* Instructions for the task
The lines to copy are those in the listing that hold the word "linkers".

* Listed records
________________________________________

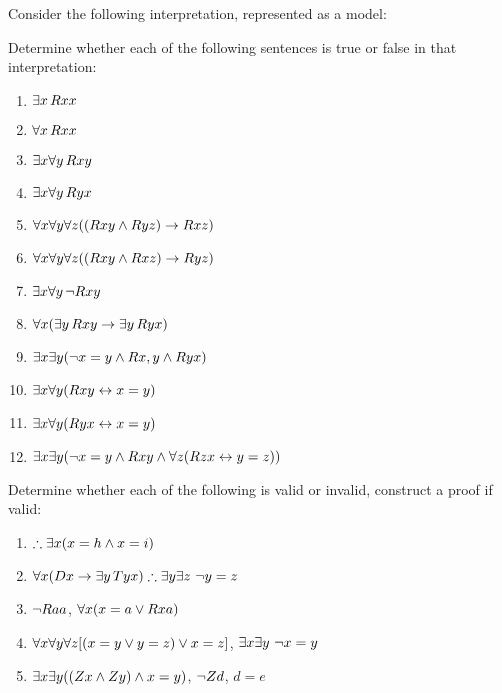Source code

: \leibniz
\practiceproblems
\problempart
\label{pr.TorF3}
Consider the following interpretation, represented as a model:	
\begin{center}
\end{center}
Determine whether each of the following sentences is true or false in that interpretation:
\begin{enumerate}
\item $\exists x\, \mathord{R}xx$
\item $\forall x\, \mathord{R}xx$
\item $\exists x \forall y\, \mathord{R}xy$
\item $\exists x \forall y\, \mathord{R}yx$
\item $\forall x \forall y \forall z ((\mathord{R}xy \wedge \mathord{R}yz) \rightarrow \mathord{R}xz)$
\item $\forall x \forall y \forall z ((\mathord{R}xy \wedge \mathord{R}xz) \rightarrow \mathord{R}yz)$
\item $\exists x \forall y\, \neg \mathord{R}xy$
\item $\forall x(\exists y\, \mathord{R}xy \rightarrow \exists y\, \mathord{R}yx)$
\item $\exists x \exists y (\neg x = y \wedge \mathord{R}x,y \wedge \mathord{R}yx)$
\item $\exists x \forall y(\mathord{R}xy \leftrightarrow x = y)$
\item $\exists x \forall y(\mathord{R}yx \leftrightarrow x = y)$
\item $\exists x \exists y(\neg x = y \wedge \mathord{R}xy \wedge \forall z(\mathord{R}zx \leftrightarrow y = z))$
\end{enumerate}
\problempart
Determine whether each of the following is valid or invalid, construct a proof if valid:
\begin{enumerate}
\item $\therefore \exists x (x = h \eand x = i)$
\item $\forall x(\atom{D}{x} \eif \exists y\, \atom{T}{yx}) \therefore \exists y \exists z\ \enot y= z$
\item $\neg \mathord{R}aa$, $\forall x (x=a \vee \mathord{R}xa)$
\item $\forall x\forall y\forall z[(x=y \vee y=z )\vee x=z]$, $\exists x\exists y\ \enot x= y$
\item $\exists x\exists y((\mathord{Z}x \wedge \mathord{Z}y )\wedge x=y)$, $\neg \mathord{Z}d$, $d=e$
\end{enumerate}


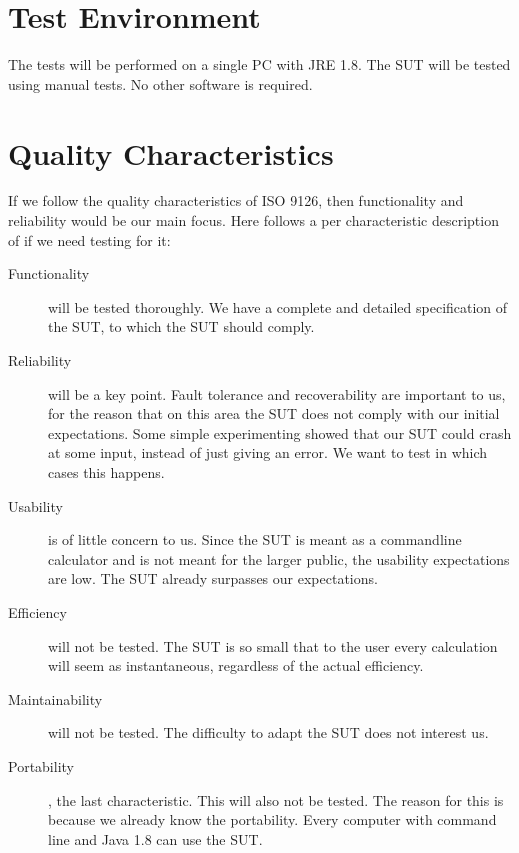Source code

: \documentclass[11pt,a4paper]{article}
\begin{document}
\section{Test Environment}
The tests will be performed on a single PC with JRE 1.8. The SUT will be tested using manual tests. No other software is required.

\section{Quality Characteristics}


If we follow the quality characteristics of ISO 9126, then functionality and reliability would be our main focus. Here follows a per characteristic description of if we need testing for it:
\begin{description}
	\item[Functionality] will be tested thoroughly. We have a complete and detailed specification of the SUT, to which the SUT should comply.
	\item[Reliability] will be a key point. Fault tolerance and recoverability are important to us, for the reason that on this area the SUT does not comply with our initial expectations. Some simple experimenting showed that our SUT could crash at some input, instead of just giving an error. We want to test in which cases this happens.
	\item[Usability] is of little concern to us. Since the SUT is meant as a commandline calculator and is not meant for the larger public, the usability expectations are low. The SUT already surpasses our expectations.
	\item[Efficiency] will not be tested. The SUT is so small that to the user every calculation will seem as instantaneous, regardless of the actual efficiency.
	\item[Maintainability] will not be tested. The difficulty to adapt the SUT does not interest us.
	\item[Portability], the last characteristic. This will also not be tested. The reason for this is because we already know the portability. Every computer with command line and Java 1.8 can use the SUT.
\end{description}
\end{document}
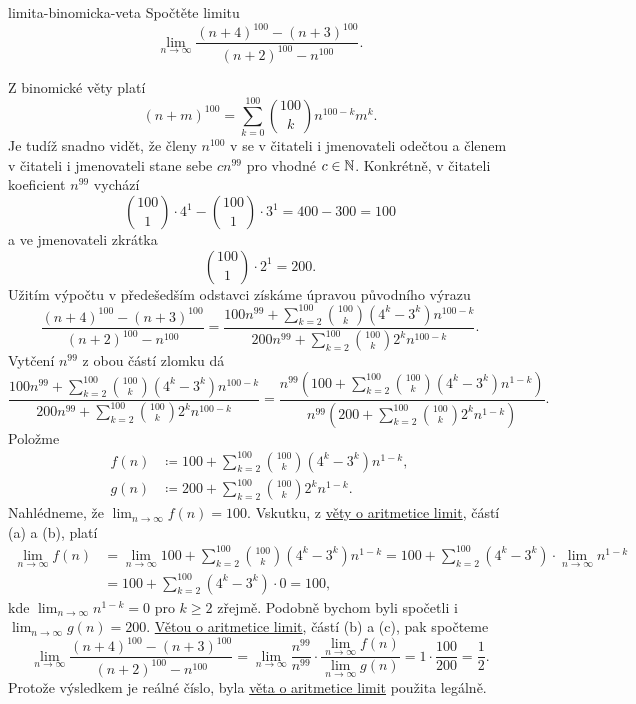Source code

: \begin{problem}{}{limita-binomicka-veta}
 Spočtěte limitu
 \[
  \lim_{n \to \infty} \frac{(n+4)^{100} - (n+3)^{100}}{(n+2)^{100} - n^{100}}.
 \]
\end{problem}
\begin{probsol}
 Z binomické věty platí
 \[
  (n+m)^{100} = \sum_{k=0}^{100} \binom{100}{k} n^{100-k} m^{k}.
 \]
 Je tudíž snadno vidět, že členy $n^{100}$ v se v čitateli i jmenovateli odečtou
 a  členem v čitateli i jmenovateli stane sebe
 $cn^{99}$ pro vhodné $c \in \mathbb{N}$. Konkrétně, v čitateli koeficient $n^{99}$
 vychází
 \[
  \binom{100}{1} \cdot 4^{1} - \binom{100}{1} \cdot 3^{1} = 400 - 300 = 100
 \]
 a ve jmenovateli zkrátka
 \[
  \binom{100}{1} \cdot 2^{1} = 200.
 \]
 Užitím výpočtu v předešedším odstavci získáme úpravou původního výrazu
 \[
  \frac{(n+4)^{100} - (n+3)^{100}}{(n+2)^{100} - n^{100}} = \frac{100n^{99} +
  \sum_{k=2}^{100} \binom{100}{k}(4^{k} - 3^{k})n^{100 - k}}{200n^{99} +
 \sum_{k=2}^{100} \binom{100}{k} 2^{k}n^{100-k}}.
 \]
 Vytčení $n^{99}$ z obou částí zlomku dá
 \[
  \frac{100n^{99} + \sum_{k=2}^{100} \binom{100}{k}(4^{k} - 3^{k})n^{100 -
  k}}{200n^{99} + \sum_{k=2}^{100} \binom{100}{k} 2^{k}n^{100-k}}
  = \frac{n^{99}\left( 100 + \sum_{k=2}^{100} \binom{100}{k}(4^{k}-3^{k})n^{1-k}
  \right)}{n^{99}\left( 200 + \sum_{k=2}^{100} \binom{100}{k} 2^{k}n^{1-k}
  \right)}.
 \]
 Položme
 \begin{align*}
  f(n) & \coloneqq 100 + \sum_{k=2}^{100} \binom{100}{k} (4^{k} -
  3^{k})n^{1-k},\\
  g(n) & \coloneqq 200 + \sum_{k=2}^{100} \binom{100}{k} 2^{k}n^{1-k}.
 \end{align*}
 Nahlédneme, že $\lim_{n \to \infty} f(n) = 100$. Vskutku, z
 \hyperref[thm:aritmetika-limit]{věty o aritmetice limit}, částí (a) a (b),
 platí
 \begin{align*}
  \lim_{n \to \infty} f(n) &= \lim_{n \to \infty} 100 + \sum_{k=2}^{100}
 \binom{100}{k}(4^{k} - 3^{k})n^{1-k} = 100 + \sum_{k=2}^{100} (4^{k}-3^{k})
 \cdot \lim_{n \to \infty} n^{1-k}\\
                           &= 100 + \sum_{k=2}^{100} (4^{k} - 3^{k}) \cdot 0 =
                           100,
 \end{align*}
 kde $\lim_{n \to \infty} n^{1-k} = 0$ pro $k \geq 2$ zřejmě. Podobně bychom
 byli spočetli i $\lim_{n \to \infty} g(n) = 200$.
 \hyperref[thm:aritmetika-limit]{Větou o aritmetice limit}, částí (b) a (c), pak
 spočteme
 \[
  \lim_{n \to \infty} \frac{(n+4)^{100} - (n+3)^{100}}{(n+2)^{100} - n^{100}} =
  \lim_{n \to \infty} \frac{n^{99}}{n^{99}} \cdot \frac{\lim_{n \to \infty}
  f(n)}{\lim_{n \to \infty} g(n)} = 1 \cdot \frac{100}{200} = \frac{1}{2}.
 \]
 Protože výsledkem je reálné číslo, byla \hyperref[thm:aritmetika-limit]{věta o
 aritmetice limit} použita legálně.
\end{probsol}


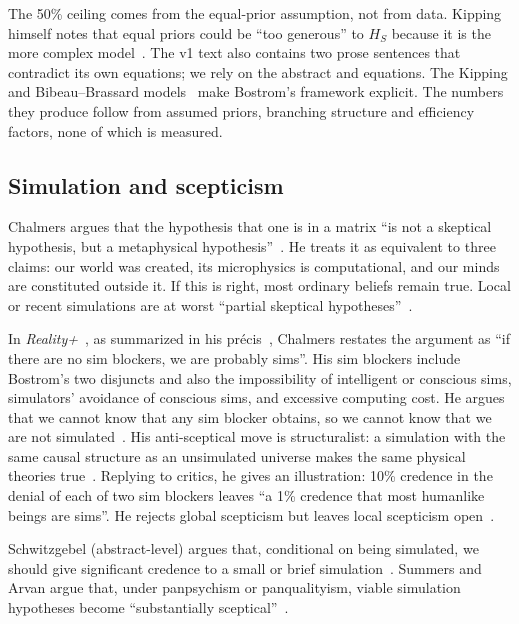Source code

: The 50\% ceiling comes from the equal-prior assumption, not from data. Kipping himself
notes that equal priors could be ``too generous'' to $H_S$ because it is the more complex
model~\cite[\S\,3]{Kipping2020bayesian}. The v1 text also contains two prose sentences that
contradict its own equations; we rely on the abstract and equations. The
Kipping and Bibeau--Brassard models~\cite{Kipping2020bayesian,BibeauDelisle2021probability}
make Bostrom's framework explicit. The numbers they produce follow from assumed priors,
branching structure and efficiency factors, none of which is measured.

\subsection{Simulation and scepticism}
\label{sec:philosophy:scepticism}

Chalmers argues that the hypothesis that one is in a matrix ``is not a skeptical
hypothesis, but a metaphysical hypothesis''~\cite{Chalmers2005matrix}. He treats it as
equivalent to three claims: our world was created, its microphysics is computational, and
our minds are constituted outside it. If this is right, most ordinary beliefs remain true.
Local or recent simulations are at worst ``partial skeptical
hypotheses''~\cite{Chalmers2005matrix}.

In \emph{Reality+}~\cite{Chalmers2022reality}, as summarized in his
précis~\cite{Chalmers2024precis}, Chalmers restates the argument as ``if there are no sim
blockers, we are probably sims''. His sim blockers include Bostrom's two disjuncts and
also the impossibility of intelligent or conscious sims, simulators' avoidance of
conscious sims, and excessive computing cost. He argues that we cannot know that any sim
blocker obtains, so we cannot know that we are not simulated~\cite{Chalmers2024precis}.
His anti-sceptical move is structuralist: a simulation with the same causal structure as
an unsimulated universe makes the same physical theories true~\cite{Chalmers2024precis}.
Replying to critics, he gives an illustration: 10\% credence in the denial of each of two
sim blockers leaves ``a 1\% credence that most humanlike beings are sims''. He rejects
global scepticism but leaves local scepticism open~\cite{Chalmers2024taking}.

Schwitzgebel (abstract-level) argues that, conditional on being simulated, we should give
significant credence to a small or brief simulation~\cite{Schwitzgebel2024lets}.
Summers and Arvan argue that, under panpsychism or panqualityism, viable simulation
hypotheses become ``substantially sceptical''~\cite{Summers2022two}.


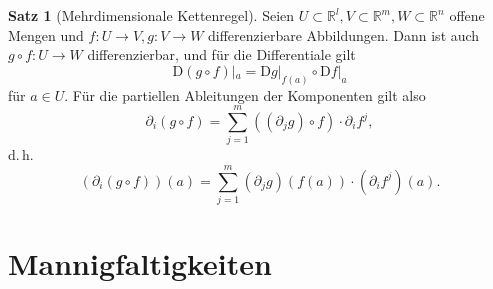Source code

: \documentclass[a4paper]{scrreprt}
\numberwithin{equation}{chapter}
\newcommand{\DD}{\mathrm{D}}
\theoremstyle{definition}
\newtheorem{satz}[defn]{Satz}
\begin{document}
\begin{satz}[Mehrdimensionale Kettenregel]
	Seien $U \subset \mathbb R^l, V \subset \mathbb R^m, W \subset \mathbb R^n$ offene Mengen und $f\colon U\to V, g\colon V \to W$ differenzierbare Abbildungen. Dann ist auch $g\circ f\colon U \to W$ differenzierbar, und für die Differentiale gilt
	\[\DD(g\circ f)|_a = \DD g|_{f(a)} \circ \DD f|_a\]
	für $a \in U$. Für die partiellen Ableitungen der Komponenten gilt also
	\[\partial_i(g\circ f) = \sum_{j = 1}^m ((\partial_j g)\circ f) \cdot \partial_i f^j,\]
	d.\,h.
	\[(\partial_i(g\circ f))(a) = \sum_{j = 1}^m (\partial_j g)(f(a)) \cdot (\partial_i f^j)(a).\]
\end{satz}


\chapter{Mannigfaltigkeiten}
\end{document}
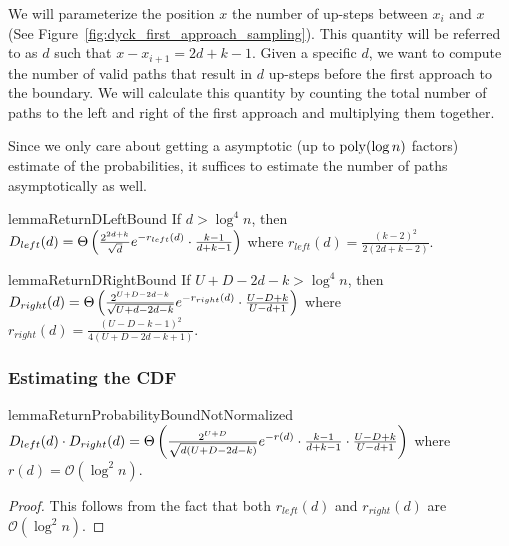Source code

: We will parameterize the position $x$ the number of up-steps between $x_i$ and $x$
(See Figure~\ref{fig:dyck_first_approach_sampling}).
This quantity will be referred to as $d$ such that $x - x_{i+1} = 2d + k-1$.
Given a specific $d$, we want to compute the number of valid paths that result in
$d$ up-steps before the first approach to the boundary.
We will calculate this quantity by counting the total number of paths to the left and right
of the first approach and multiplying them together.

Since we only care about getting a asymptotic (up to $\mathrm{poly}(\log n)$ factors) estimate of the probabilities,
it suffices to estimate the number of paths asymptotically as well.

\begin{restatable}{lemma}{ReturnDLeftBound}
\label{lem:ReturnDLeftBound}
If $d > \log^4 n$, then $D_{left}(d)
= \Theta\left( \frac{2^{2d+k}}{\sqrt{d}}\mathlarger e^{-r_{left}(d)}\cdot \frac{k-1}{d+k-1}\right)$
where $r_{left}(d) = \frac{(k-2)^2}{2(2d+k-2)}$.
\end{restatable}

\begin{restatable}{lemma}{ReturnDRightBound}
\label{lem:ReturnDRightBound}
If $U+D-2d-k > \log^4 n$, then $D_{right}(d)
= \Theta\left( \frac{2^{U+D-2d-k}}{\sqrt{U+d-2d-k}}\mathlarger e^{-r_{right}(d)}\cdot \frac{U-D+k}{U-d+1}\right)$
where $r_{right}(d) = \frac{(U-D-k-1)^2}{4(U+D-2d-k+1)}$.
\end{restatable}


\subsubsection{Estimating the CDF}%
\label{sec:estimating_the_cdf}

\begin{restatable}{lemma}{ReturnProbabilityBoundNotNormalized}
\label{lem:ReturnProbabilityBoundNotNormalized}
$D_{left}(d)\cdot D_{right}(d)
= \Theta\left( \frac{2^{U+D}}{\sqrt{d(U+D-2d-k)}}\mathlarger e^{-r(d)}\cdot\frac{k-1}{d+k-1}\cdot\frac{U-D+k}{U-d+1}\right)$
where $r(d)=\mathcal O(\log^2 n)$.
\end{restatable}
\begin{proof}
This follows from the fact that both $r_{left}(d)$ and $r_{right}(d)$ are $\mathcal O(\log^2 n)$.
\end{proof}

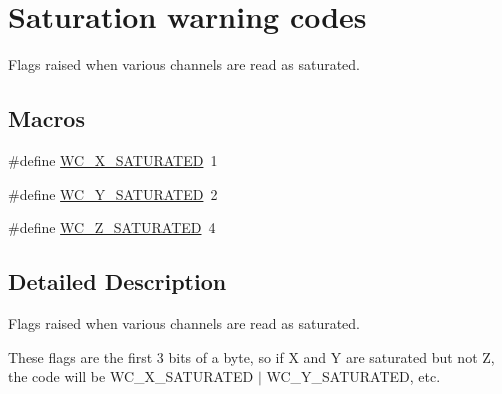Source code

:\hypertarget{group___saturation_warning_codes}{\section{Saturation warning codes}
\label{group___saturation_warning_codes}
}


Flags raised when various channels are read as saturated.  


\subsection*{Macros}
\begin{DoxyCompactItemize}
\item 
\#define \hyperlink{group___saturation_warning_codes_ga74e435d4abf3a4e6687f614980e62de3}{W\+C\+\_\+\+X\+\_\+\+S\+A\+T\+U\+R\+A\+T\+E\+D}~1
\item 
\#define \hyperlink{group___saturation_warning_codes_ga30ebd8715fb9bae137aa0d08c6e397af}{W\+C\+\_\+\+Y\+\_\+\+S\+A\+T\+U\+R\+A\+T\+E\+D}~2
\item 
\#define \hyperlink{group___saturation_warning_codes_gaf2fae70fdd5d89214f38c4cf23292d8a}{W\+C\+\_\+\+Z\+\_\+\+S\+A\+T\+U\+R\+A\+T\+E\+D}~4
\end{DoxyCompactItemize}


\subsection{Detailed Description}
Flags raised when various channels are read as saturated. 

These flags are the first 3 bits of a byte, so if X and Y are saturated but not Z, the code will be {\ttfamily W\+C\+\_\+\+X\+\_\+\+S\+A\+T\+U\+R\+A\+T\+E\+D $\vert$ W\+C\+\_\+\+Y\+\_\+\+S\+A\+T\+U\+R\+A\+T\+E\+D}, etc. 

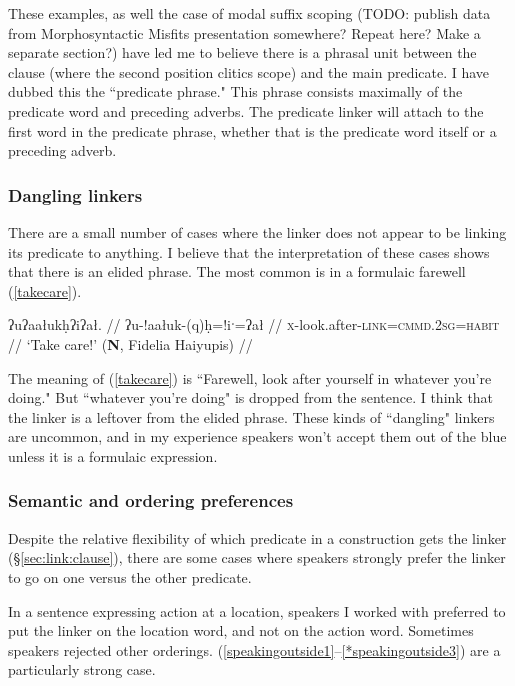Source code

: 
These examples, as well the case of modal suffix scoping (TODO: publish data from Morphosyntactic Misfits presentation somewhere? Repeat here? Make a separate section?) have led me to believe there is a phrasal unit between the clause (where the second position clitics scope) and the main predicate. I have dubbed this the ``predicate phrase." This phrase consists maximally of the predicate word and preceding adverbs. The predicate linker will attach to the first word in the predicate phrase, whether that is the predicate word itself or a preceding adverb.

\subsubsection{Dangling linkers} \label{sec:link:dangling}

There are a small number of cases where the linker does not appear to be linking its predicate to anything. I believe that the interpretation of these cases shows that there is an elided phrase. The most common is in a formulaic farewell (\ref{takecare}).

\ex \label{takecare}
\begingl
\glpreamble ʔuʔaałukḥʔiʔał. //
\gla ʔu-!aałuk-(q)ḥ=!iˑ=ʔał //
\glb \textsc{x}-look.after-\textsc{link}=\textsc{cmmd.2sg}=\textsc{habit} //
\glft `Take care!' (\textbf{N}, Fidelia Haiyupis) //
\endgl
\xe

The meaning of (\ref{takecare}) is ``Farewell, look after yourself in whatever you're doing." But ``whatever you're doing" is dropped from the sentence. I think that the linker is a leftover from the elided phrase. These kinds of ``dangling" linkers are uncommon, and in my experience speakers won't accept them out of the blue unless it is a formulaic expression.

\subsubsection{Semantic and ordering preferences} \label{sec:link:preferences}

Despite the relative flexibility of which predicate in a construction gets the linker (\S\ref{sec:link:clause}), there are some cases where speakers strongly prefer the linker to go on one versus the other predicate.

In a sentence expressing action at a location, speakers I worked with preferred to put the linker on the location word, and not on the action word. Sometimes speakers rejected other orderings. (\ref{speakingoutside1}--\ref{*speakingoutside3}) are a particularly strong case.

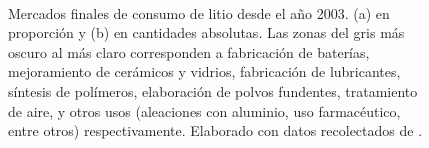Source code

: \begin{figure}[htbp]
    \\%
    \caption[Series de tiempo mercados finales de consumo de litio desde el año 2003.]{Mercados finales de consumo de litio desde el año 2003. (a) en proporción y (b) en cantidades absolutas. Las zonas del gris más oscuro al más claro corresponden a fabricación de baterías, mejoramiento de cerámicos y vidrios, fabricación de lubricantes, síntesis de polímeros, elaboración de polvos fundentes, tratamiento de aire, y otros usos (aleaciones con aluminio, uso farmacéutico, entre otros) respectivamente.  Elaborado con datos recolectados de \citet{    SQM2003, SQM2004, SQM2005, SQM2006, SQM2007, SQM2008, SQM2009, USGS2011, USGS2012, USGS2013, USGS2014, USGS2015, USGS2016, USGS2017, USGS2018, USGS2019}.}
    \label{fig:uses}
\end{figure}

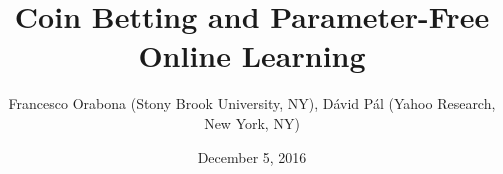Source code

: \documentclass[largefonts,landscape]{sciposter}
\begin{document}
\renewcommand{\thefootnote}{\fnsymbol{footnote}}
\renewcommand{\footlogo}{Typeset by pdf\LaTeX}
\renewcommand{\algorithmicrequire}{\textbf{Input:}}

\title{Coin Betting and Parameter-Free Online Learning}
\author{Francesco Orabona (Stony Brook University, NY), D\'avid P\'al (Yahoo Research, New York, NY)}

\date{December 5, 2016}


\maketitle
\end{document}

________________________________________

* Answer box
\subsubsection{Dangling linkers} \label{sec:link:dangling}
The meaning of (\ref{takecare}) is ``Farewell, look after yourself in whatever you're doing." But ``whatever you're doing" is dropped from the sentence. I think that the linker is a leftover from the elided phrase. These kinds of ``dangling" linkers are uncommon, and in my experience speakers won't accept them out of the blue unless it is a formulaic expression.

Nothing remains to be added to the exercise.